**TO DO**
Count the lines below that contain the word "Acknowledge", and state only that number.

Records from a collection
= = = = =
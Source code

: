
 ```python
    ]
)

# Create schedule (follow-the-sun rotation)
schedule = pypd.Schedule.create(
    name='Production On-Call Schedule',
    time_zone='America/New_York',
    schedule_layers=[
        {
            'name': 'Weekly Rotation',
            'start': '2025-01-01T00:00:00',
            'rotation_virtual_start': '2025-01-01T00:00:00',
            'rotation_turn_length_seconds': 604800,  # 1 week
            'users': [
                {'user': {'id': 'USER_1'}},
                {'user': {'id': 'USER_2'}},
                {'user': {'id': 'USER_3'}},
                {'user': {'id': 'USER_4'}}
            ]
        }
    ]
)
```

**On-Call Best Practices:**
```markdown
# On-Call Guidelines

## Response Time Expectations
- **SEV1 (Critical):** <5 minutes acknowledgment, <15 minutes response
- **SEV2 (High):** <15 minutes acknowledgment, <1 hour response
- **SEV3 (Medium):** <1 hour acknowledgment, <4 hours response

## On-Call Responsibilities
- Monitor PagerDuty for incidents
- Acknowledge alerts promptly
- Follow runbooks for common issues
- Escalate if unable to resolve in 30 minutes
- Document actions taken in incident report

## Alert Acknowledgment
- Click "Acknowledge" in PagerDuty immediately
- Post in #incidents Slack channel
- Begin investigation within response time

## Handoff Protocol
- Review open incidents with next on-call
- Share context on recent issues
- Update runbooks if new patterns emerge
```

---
= = = = =
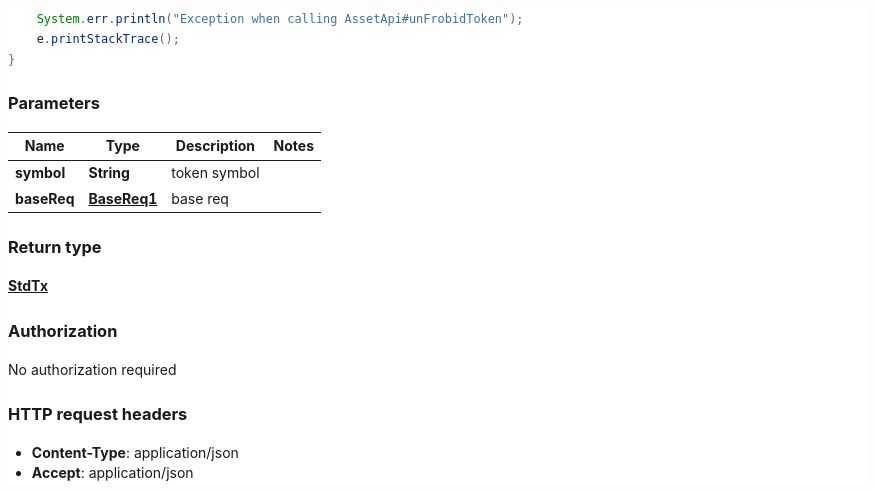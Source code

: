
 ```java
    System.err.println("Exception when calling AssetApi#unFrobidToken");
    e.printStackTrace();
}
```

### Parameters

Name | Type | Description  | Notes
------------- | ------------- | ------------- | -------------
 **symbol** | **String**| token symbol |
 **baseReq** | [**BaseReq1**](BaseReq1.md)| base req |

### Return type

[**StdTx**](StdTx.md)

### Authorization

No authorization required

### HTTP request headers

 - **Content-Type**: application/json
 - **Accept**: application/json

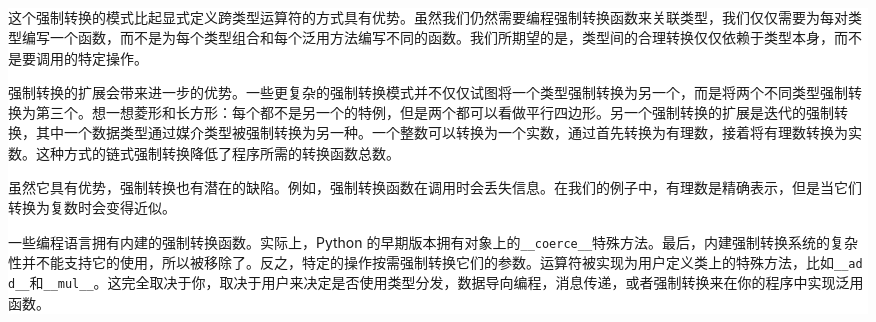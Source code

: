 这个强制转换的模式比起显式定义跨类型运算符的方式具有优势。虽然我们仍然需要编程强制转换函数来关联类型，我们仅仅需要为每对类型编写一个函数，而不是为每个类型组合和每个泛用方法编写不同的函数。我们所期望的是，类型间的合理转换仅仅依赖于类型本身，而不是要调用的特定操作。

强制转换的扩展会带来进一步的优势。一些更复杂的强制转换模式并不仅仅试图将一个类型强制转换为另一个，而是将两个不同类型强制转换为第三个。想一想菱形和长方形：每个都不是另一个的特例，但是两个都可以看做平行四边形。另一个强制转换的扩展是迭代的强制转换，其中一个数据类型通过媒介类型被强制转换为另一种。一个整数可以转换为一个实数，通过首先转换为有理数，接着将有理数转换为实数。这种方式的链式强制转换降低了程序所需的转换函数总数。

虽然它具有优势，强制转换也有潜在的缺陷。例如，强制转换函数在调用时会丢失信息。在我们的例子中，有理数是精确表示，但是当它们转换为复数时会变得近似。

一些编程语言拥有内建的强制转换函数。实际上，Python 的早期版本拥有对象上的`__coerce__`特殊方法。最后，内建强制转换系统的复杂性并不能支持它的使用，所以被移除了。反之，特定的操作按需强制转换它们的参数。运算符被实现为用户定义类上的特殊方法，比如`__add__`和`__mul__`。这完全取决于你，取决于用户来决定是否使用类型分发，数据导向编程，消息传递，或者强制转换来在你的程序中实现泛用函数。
= = = = =
**RESPONSE**
2